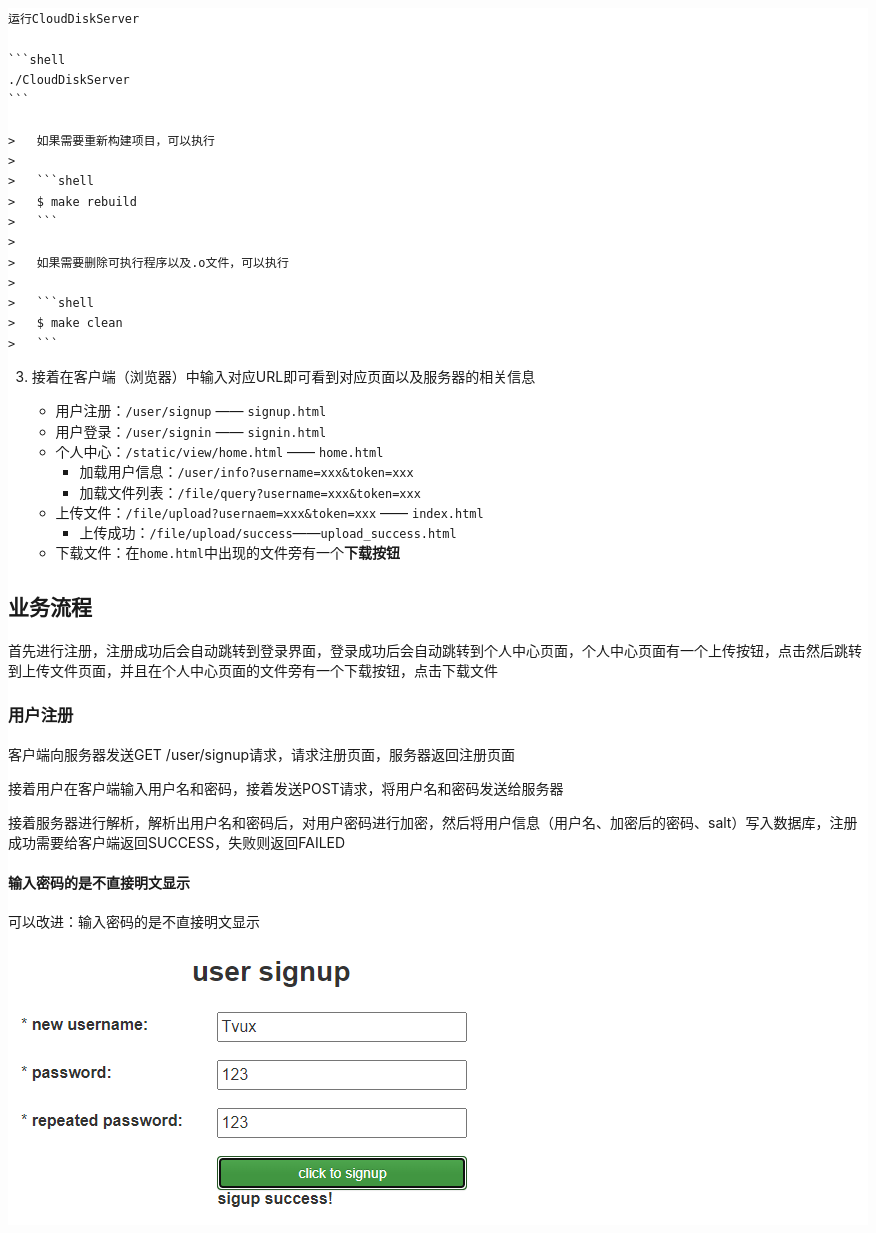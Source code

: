     运行CloudDiskServer

    ```shell
    ./CloudDiskServer
    ```

    >   如果需要重新构建项目，可以执行
    >
    >   ```shell
    >   $ make rebuild
    >   ```
    >
    >   如果需要删除可执行程序以及.o文件，可以执行
    >
    >   ```shell
    >   $ make clean
    >   ```
    
3.  接着在客户端（浏览器）中输入对应URL即可看到对应页面以及服务器的相关信息

    -   用户注册：`/user/signup` —— `signup.html`
    -   用户登录：`/user/signin` —— `signin.html`
    -   个人中心：`/static/view/home.html` —— `home.html`
        -   加载用户信息：`/user/info?username=xxx&token=xxx`
        -   加载文件列表：`/file/query?username=xxx&token=xxx`
    -   上传文件：`/file/upload?usernaem=xxx&token=xxx` —— `index.html`
        -   上传成功：`/file/upload/success`——`upload_success.html`
    -   下载文件：在`home.html`中出现的文件旁有一个**下载按钮**



## 业务流程

首先进行注册，注册成功后会自动跳转到登录界面，登录成功后会自动跳转到个人中心页面，个人中心页面有一个上传按钮，点击然后跳转到上传文件页面，并且在个人中心页面的文件旁有一个下载按钮，点击下载文件



### 用户注册

客户端向服务器发送GET /user/signup请求，请求注册页面，服务器返回注册页面

接着用户在客户端输入用户名和密码，接着发送POST请求，将用户名和密码发送给服务器

接着服务器进行解析，解析出用户名和密码后，对用户密码进行加密，然后将用户信息（用户名、加密后的密码、salt）写入数据库，注册成功需要给客户端返回SUCCESS，失败则返回FAILED



#### 输入密码的是不直接明文显示

可以改进：输入密码的是不直接明文显示

![image-20231006163149254](README.assets/image-20231006163149254.png)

##########

Reproduce without change every line of the entries above, from the one containing "客户端向服务器发送GET /" through the last.

客户端向服务器发送GET /user/signup请求，请求注册页面，服务器返回注册页面

接着用户在客户端输入用户名和密码，接着发送POST请求，将用户名和密码发送给服务器

接着服务器进行解析，解析出用户名和密码后，对用户密码进行加密，然后将用户信息（用户名、加密后的密码、salt）写入数据库，注册成功需要给客户端返回SUCCESS，失败则返回FAILED



#### 输入密码的是不直接明文显示

可以改进：输入密码的是不直接明文显示

![image-20231006163149254](README.assets/image-20231006163149254.png)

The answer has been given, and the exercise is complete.